# Instructions for the task
Type again, exactly, the lines below from the start through the line that includes "0 | 21 | 94 |".

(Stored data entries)
....................

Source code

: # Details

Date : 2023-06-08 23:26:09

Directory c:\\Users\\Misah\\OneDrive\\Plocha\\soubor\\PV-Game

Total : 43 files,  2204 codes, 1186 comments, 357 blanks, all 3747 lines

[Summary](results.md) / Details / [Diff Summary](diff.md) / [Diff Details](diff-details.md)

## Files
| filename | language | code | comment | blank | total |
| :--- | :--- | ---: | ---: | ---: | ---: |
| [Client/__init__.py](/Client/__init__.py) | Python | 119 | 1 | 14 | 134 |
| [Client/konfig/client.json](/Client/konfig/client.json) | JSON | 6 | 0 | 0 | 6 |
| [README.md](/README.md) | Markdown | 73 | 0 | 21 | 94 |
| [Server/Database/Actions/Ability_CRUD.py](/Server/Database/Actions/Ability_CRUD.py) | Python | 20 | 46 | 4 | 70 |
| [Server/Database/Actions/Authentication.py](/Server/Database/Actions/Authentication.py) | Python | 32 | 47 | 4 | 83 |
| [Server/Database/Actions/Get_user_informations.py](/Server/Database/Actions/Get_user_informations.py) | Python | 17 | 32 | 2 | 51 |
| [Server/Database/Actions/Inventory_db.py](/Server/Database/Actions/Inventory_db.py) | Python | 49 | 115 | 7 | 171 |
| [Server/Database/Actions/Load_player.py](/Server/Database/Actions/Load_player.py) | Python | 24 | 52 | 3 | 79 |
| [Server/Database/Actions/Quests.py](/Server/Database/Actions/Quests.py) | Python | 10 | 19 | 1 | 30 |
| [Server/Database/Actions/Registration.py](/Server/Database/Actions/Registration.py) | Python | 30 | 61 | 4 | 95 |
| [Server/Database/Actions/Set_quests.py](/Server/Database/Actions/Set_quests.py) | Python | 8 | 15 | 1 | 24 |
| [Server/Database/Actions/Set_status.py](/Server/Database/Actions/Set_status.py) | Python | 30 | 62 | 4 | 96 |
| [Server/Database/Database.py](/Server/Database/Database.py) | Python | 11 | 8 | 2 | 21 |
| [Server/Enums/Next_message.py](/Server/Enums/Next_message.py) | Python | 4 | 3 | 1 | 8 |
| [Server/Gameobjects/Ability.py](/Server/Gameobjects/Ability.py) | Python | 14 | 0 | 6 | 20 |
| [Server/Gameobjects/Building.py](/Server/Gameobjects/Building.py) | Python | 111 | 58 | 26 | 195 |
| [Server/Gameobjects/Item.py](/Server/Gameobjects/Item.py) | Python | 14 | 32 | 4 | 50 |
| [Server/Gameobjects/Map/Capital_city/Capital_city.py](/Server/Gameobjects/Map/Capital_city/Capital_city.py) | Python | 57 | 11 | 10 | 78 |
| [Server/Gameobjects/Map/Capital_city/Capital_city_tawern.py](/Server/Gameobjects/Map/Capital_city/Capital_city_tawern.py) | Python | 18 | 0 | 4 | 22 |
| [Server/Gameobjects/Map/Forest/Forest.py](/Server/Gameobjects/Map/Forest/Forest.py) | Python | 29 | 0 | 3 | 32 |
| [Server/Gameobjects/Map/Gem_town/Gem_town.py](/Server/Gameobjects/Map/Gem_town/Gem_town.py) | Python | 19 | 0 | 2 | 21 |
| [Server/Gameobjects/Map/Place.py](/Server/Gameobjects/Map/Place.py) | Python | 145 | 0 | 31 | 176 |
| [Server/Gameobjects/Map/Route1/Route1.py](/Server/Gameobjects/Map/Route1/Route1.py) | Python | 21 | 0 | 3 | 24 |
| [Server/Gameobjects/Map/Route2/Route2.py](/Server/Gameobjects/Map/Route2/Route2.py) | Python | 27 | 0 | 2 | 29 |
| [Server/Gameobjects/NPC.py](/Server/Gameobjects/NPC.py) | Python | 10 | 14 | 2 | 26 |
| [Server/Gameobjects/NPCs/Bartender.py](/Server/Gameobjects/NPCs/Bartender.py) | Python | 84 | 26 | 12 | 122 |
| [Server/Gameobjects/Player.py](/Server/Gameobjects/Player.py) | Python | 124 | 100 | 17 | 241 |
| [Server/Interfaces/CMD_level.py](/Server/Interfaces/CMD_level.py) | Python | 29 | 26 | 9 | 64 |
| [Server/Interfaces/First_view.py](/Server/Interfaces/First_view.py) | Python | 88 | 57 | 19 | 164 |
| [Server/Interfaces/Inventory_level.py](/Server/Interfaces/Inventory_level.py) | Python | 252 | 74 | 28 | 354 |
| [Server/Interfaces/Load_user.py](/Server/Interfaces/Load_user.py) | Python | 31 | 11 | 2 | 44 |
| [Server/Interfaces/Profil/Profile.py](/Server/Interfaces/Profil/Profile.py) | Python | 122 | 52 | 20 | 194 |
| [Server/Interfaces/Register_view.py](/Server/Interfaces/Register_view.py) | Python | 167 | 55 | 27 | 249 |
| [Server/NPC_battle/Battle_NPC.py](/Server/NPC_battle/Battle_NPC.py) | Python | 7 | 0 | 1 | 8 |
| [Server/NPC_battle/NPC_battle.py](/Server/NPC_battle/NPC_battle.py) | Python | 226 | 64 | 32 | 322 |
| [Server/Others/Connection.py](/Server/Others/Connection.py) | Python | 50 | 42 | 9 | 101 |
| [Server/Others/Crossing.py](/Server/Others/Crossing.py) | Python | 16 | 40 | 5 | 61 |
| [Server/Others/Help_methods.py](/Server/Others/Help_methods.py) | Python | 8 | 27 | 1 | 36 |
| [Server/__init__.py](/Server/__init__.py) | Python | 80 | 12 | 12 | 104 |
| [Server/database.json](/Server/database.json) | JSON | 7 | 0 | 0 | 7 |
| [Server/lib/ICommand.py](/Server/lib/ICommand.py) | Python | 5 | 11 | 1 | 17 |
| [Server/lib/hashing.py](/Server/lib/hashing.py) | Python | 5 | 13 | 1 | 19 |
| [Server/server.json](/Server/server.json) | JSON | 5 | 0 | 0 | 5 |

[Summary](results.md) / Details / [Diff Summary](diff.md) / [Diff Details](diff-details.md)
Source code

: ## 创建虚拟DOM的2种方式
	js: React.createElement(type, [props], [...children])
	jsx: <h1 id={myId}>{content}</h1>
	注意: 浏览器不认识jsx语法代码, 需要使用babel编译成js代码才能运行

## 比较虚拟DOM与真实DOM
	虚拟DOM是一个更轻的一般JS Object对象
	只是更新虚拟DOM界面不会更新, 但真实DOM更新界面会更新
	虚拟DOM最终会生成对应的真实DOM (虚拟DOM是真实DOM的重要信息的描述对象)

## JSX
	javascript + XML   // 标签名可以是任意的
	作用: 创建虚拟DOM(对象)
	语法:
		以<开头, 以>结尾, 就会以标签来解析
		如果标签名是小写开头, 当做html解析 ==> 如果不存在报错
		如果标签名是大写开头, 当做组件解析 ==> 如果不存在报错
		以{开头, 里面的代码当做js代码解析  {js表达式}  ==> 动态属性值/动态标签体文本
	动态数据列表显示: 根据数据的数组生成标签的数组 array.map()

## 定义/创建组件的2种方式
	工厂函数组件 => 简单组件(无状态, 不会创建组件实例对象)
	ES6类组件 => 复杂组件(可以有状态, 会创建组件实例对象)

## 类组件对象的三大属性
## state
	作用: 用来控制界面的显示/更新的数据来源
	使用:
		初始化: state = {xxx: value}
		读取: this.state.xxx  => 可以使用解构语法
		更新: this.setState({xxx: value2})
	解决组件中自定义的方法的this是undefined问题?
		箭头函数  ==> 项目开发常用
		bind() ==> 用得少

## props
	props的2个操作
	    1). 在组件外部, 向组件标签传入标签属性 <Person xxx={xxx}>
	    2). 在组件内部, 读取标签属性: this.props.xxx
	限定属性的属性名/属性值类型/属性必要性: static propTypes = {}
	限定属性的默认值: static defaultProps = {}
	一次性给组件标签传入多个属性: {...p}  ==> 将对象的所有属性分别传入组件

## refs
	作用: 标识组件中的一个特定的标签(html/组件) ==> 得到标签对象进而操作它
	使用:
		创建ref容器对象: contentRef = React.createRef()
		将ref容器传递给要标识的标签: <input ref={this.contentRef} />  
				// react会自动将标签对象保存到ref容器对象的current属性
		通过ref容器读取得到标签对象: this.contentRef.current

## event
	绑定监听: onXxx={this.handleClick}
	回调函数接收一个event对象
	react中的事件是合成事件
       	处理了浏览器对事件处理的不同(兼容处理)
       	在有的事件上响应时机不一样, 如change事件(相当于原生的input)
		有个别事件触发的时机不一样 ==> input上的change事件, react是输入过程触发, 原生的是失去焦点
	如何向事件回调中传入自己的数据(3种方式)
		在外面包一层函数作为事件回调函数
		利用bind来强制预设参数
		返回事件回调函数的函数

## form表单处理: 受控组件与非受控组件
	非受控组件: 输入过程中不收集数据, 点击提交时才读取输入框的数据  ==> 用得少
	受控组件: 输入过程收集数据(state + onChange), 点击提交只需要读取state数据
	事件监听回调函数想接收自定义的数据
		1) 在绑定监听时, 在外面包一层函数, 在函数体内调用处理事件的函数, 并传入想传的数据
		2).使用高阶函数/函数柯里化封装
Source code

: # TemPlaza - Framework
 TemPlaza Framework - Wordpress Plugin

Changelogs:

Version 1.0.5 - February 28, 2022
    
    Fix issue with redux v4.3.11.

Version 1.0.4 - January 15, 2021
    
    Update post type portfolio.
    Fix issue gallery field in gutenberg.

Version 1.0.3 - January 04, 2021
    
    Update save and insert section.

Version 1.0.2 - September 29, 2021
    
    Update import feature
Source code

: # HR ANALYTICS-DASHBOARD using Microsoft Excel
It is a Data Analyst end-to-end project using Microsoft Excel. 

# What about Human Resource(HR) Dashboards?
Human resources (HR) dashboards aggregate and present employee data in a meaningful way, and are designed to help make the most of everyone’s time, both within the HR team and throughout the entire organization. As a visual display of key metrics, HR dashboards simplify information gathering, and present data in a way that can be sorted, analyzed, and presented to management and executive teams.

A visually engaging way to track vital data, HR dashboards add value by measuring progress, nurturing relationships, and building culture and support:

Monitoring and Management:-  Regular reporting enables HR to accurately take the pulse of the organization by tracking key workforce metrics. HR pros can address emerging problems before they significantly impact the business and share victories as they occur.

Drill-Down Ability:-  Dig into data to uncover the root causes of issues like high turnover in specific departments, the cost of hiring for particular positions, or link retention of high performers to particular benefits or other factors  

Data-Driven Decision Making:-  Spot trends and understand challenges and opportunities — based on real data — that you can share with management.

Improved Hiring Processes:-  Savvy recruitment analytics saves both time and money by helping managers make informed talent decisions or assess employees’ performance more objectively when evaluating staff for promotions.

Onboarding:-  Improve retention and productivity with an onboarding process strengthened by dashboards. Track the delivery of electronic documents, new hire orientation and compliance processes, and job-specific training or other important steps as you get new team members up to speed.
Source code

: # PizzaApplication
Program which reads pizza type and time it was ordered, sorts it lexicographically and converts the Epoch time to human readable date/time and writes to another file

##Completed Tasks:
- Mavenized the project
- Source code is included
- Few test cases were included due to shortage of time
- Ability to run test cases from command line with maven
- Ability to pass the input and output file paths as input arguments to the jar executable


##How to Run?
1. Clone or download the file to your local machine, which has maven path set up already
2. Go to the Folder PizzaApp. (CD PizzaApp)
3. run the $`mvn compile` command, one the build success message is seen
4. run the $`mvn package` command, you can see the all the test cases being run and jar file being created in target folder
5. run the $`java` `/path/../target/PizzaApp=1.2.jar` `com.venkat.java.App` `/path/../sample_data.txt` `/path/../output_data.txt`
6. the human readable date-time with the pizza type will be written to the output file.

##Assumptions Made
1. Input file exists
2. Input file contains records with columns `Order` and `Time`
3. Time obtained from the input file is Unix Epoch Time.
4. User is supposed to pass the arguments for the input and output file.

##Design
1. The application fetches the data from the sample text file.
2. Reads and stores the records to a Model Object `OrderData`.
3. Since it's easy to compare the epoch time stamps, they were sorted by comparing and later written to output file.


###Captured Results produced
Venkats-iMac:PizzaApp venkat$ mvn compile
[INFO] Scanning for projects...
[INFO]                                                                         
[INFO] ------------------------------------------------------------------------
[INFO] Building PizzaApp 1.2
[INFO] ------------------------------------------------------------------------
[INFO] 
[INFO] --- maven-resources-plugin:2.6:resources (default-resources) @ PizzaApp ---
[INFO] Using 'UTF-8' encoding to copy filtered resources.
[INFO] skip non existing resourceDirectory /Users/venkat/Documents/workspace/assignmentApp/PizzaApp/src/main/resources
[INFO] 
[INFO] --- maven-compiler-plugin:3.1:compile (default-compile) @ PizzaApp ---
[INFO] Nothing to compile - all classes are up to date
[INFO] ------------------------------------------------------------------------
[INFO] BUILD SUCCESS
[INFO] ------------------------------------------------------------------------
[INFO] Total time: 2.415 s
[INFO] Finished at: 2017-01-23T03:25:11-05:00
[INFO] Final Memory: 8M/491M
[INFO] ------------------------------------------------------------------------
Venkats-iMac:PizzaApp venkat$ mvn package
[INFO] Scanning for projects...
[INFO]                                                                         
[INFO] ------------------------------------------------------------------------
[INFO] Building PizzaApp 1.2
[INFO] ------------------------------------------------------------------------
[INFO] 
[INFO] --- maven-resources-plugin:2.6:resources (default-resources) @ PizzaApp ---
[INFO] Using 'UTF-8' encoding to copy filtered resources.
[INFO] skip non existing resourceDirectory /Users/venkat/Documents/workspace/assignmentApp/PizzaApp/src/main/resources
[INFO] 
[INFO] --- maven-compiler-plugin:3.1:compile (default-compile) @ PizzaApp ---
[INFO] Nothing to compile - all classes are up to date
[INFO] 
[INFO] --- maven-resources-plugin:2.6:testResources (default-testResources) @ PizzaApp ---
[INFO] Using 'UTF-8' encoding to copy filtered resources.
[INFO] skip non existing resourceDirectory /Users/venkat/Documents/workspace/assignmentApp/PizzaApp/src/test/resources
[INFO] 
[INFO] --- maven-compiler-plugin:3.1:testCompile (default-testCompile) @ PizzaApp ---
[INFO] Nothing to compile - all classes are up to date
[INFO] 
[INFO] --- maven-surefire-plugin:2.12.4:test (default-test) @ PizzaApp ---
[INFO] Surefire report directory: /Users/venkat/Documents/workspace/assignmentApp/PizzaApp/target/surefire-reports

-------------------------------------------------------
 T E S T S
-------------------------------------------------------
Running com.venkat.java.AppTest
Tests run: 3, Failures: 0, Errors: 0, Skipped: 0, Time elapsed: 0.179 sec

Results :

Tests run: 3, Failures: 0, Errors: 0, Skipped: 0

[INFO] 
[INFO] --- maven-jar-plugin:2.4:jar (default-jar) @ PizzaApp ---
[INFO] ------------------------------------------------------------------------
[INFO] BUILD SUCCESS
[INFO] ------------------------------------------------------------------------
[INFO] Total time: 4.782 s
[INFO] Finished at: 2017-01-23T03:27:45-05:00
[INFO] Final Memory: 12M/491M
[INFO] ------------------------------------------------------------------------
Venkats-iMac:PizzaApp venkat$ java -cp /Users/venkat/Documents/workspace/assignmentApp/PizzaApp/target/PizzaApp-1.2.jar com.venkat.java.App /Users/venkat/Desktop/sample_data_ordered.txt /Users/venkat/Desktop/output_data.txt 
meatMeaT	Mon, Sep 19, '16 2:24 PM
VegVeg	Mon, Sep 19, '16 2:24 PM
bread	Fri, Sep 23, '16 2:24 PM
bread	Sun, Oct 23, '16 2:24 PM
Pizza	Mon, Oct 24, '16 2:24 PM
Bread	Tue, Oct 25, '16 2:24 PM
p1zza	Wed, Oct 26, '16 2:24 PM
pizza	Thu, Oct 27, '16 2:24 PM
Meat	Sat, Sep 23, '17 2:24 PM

....................

# Solution below
Source code

: # Details

Date : 2023-06-08 23:26:09

Directory c:\\Users\\Misah\\OneDrive\\Plocha\\soubor\\PV-Game

Total : 43 files,  2204 codes, 1186 comments, 357 blanks, all 3747 lines

[Summary](results.md) / Details / [Diff Summary](diff.md) / [Diff Details](diff-details.md)

## Files
| filename | language | code | comment | blank | total |
| :--- | :--- | ---: | ---: | ---: | ---: |
| [Client/__init__.py](/Client/__init__.py) | Python | 119 | 1 | 14 | 134 |
| [Client/konfig/client.json](/Client/konfig/client.json) | JSON | 6 | 0 | 0 | 6 |
| [README.md](/README.md) | Markdown | 73 | 0 | 21 | 94 |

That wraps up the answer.